Pergamum: The Compromising Church
Revelation 2:12-17

Evangelist Leonard Ravenhill once said, “The world has lost the power to blush over its sin; the Church has lost her power to weep over it.”

Although Ravenhill meant this for the modern world and church, it is also an apt description of the city and church of Pergamum.

The Church in Pergamum (13-17)

About 70 miles north of Smyrna stood the magnificent city of Pergamum, one of the most important cities in the Roman Empire. The city boasted almost 180,000 inhabitants (about 3 times the size of Burlington, VT) and was known throughout the world for its architectural innovations, including the temple of Athena, the great altar to Zeus, and a library that held over 200, 000 volumes. By the first century A.D., Pergamum had become not only a key political center, but a major intellectual and religious center as well. A plethora of cultic philosophies and spiritualities existed there, but the religious landscape was dominated by the Roman Imperial Cult, which recognized the Greek gods but worshipped the emperor as a “god.” The emperor referred to himself as “savior.”

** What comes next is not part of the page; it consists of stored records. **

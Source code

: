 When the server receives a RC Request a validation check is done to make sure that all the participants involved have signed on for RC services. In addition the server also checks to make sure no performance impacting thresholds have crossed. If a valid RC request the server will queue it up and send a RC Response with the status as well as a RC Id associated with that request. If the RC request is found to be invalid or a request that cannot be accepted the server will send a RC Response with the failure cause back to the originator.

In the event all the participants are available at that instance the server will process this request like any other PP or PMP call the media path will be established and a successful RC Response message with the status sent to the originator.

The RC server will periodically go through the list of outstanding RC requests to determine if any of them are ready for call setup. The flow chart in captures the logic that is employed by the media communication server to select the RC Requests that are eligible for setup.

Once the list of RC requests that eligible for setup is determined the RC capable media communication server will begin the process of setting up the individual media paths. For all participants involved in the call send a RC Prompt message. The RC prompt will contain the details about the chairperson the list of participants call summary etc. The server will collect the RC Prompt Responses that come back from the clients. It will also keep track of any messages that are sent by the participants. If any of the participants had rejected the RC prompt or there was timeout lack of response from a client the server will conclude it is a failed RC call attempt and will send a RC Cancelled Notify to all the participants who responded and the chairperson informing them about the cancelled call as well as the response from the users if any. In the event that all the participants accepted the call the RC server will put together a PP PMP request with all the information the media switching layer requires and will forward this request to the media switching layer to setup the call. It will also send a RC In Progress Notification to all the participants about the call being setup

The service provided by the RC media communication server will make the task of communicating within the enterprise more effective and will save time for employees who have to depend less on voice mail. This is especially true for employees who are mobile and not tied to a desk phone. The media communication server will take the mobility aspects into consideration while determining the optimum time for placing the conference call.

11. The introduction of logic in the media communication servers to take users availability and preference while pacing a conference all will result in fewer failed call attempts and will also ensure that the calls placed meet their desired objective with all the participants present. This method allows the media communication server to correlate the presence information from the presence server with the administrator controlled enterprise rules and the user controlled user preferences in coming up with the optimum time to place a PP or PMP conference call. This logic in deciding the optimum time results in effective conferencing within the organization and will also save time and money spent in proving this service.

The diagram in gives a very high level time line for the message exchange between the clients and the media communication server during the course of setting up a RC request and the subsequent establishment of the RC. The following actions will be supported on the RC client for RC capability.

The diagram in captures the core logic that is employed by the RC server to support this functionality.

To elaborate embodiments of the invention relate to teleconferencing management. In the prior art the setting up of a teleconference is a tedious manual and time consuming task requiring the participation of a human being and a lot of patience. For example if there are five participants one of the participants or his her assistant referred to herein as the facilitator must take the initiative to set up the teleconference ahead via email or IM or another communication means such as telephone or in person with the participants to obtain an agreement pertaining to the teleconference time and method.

The city was littered with temples, altars, and shrines, which raised money through elaborate feasts, festivals, and sacred prostitution. If ever there was a pagan city, it was Pergamum. It participated in all sorts of perverse practices, and like Las Vegas and Amsterdam today, it competed against the Corinth for the title “Sin City” of the ancient world.

Satan’s Throne (13a)

This is why Jesus says, “I know where you live—where Satan has his throne.” He empathized with the church in Pergamum because he knew how difficult it was to be a Christian in such a sinful and anti-Christian city. Satan did not literally live there, but there was a pervasive satanic presence in the place. The image of a “throne” was appropriate amid all of the statues and altars in Pergamum, and it would have brought to mind the throne-like altar of Zeus or the temple of Asclepius, the serpent god of healing, which was symbolized by a snake.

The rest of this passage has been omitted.